-- Information provided follows --
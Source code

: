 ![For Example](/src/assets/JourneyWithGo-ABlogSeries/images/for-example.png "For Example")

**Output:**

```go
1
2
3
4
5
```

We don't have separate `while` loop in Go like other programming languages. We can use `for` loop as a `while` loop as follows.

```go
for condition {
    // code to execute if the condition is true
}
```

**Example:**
-- Information provided concluded --
What is required: Write out every entry again so that each line matches the original exactly.

Solved problem:
Source code

: ![For Example](/src/assets/JourneyWithGo-ABlogSeries/images/for-example.png "For Example")

**Output:**

```go
1
2
3
4
5
```

We don't have separate `while` loop in Go like other programming languages. We can use `for` loop as a `while` loop as follows.

```go
for condition {
    // code to execute if the condition is true
}
```

**Example:**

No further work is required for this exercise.